“Bias” in AI is often treated as a dirty word. But to Dr. Andreas Tolias at the Baylor College of Medicine in Houston, Texas, bias may also be the solution to smarter, more human-like AI.
I’m not talking about societal biases—racial or gender, for example—that are passed onto our machine creations. Rather, it’s a type of “beneficial” bias present in the structure of a neural network and how it learns. Similar to genetic rules that help initialize our brains well before birth, “inductive bias” may help narrow down the infinite ways artificial minds develop; for example, guiding them down a “developmental” path that eventually makes them more flexible.
It’s not an intuitive idea. Unconstrained by evolution, AI has the potential to churn through vast amounts of data to surpass our puny, fatty central processors. Yet even as a single algorithm beats humans in a specific problem—chess, Go, Dota, medical diagnosis for breast cancer—humans kick their butts every time when it comes to a brand new task.
Somehow, the innate structure of our brains, when combined with a little worldly experience, lets us easily generalize one solution to the next. State-of-the-art deep learning networks can’t.
In a new paper published in Neuron, Tolias and colleagues in Germany argue that more data or more layers in artificial neural networks isn’t the answer. Rather, the key is to introduce inductive biases—somewhat analogous to an evolutionary drive—that nudge algorithms towards the ability to generalize across drastic changes.
“The next generation of intelligent algorithms will not be achieved by following the current strategy of making networks larger or deeper. Perhaps counter-intuitively, it might be the exact opposite…we need to add more bias to the class of [AI] models,” the authors said.
What better source of inspiration than our own brains?
The problem of AI being a one-trick pony dates back decades, long before deep learning took the world by storm. Even as Deep Blue trounced Kasparov in their legendary man versus machine chess match, AI researchers knew they were in trouble. “It’s comparatively easy to make computers exhibit adult-level performance on intelligence tests or playing checkers, and difficult or impossible to give them the skills of a one-year-old when it comes to perception and mobility,” said computer scientist Hans Moravec, who famously articulated the idea that bears his name along with Marvin Minsky and others.

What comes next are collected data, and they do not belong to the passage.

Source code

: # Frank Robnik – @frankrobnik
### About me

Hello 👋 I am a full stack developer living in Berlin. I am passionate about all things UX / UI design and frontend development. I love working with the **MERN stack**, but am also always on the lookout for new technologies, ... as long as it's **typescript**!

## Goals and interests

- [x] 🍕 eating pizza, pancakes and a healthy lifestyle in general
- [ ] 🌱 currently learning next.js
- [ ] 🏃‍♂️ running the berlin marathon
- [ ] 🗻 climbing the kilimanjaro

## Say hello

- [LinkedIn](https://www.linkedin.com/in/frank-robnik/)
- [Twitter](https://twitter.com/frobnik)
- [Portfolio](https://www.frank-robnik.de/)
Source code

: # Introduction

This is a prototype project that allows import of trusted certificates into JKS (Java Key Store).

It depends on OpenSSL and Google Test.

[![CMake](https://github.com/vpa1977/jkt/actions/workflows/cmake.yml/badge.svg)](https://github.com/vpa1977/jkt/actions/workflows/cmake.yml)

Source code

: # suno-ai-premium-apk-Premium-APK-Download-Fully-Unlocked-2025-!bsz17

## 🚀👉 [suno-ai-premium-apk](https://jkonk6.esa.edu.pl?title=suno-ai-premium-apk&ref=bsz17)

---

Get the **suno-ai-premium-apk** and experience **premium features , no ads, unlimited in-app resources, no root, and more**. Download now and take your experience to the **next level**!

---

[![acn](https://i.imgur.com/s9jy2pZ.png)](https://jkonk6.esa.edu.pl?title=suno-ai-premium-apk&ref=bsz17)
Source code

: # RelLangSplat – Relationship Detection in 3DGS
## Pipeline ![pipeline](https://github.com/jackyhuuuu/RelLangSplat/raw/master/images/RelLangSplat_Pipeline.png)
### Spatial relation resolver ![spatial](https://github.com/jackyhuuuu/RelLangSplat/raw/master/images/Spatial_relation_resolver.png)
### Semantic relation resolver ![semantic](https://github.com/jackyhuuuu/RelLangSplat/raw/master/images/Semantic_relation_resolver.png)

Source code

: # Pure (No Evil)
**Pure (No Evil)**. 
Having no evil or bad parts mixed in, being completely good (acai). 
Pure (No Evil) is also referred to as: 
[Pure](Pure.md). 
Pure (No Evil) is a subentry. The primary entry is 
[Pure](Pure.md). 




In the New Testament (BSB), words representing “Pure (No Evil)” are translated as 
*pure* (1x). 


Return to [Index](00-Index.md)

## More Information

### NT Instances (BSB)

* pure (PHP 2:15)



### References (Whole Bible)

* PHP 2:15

Simply put: AIs can’t easily translate their learning from one situation to another, even when they’ve mastered a single task. The paradox held true for hand-coded algorithms; but it remains an untamed beast even with the meteoric rise of machine learning. Splattering an image with noise, for example, easily trips up a well-trained recognition algorithm. Humans, in contrast, can subconsciously recognize a partially occluded face at a different angle and under different lighting, or snow and rain.
The core problem, explained the authors, is that whatever features the deep network is extracting don’t capture the whole scene or context. Without a robust “understanding” of what it’s looking at, an AI falters even with the slightest perturbation. They just don’t seem to be able to integrate pixels across long ranges to distill relationships between them—like piecing together different parts of the same object. Our brains process a human face as a whole face, rather than eyes, nose, and other individual components; AI “sees” a face through statistical correlations between pixels.
It’s not to say that algorithms don’t show any sort of transfer in their learned skills. Pre-training deep networks on ImageNet, a giant depository of images of our natural world, to recognize one object can be “surprisingly” beneficial for all kinds of other tasks.
Yet this flexibility alone isn’t a silver bullet, the authors argue. Without a slew of correct assumptions to guide the deep neural nets in their learning, “generalization is impossible.”